Directions
Without including any pictures, copy each entry below exactly.

Records contained in a dataset
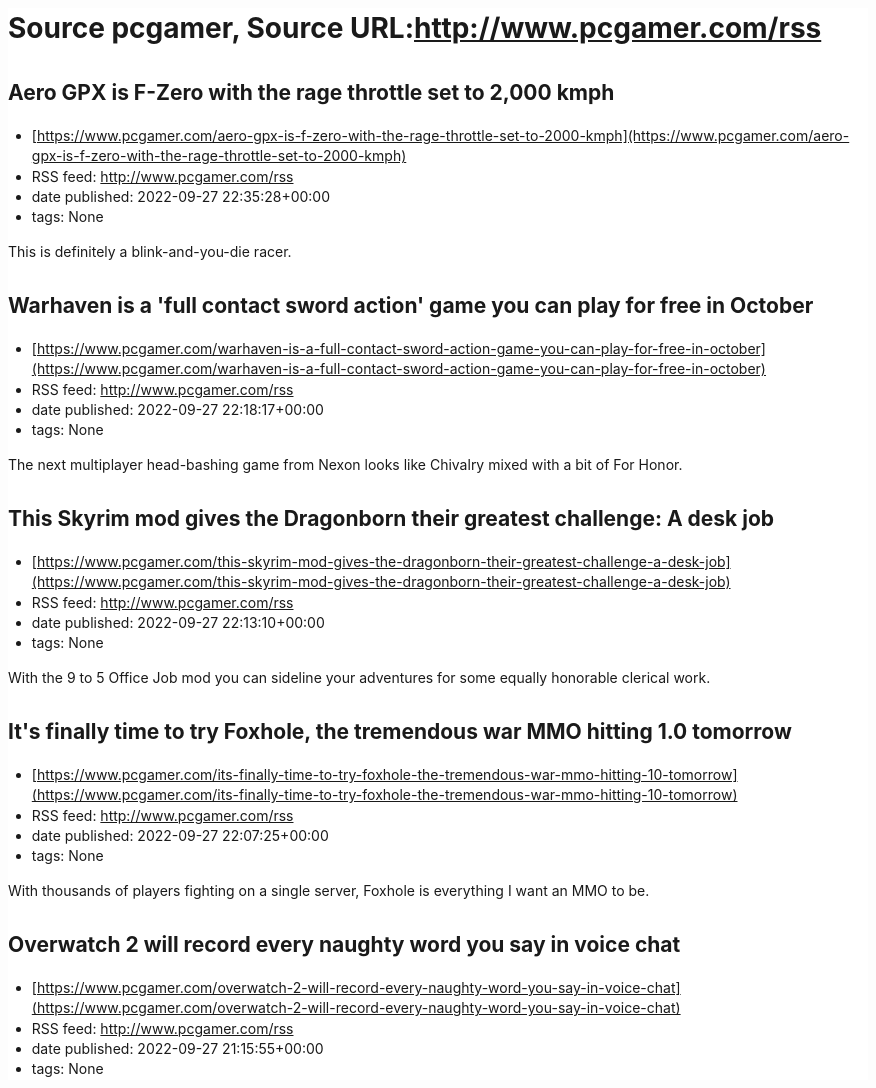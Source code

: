 # Source pcgamer, Source URL:http://www.pcgamer.com/rss

## Aero GPX is F-Zero with the rage throttle set to 2,000 kmph
 - [https://www.pcgamer.com/aero-gpx-is-f-zero-with-the-rage-throttle-set-to-2000-kmph](https://www.pcgamer.com/aero-gpx-is-f-zero-with-the-rage-throttle-set-to-2000-kmph)
 - RSS feed: http://www.pcgamer.com/rss
 - date published: 2022-09-27 22:35:28+00:00
 - tags: None

This is definitely a blink-and-you-die racer.

## Warhaven is a 'full contact sword action' game you can play for free in October
 - [https://www.pcgamer.com/warhaven-is-a-full-contact-sword-action-game-you-can-play-for-free-in-october](https://www.pcgamer.com/warhaven-is-a-full-contact-sword-action-game-you-can-play-for-free-in-october)
 - RSS feed: http://www.pcgamer.com/rss
 - date published: 2022-09-27 22:18:17+00:00
 - tags: None

The next multiplayer head-bashing game from Nexon looks like Chivalry mixed with a bit of For Honor.

## This Skyrim mod gives the Dragonborn their greatest challenge: A desk job
 - [https://www.pcgamer.com/this-skyrim-mod-gives-the-dragonborn-their-greatest-challenge-a-desk-job](https://www.pcgamer.com/this-skyrim-mod-gives-the-dragonborn-their-greatest-challenge-a-desk-job)
 - RSS feed: http://www.pcgamer.com/rss
 - date published: 2022-09-27 22:13:10+00:00
 - tags: None

With the 9 to 5 Office Job mod you can sideline your adventures for some equally honorable clerical work.

## It's finally time to try Foxhole, the tremendous war MMO hitting 1.0 tomorrow
 - [https://www.pcgamer.com/its-finally-time-to-try-foxhole-the-tremendous-war-mmo-hitting-10-tomorrow](https://www.pcgamer.com/its-finally-time-to-try-foxhole-the-tremendous-war-mmo-hitting-10-tomorrow)
 - RSS feed: http://www.pcgamer.com/rss
 - date published: 2022-09-27 22:07:25+00:00
 - tags: None

With thousands of players fighting on a single server, Foxhole is everything I want an MMO to be.

## Overwatch 2 will record every naughty word you say in voice chat
 - [https://www.pcgamer.com/overwatch-2-will-record-every-naughty-word-you-say-in-voice-chat](https://www.pcgamer.com/overwatch-2-will-record-every-naughty-word-you-say-in-voice-chat)
 - RSS feed: http://www.pcgamer.com/rss
 - date published: 2022-09-27 21:15:55+00:00
 - tags: None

Final answer
Source code

: # Source pcgamer, Source URL:http://www.pcgamer.com/rss

## Aero GPX is F-Zero with the rage throttle set to 2,000 kmph
 - [https://www.pcgamer.com/aero-gpx-is-f-zero-with-the-rage-throttle-set-to-2000-kmph](https://www.pcgamer.com/aero-gpx-is-f-zero-with-the-rage-throttle-set-to-2000-kmph)
 - RSS feed: http://www.pcgamer.com/rss
 - date published: 2022-09-27 22:35:28+00:00
 - tags: None

This is definitely a blink-and-you-die racer.

## Warhaven is a 'full contact sword action' game you can play for free in October
 - [https://www.pcgamer.com/warhaven-is-a-full-contact-sword-action-game-you-can-play-for-free-in-october](https://www.pcgamer.com/warhaven-is-a-full-contact-sword-action-game-you-can-play-for-free-in-october)
 - RSS feed: http://www.pcgamer.com/rss
 - date published: 2022-09-27 22:18:17+00:00
 - tags: None

The next multiplayer head-bashing game from Nexon looks like Chivalry mixed with a bit of For Honor.

## This Skyrim mod gives the Dragonborn their greatest challenge: A desk job
 - [https://www.pcgamer.com/this-skyrim-mod-gives-the-dragonborn-their-greatest-challenge-a-desk-job](https://www.pcgamer.com/this-skyrim-mod-gives-the-dragonborn-their-greatest-challenge-a-desk-job)
 - RSS feed: http://www.pcgamer.com/rss
 - date published: 2022-09-27 22:13:10+00:00
 - tags: None

With the 9 to 5 Office Job mod you can sideline your adventures for some equally honorable clerical work.

## It's finally time to try Foxhole, the tremendous war MMO hitting 1.0 tomorrow
 - [https://www.pcgamer.com/its-finally-time-to-try-foxhole-the-tremendous-war-mmo-hitting-10-tomorrow](https://www.pcgamer.com/its-finally-time-to-try-foxhole-the-tremendous-war-mmo-hitting-10-tomorrow)
 - RSS feed: http://www.pcgamer.com/rss
 - date published: 2022-09-27 22:07:25+00:00
 - tags: None

With thousands of players fighting on a single server, Foxhole is everything I want an MMO to be.

## Overwatch 2 will record every naughty word you say in voice chat
 - [https://www.pcgamer.com/overwatch-2-will-record-every-naughty-word-you-say-in-voice-chat](https://www.pcgamer.com/overwatch-2-will-record-every-naughty-word-you-say-in-voice-chat)
 - RSS feed: http://www.pcgamer.com/rss
 - date published: 2022-09-27 21:15:55+00:00
 - tags: None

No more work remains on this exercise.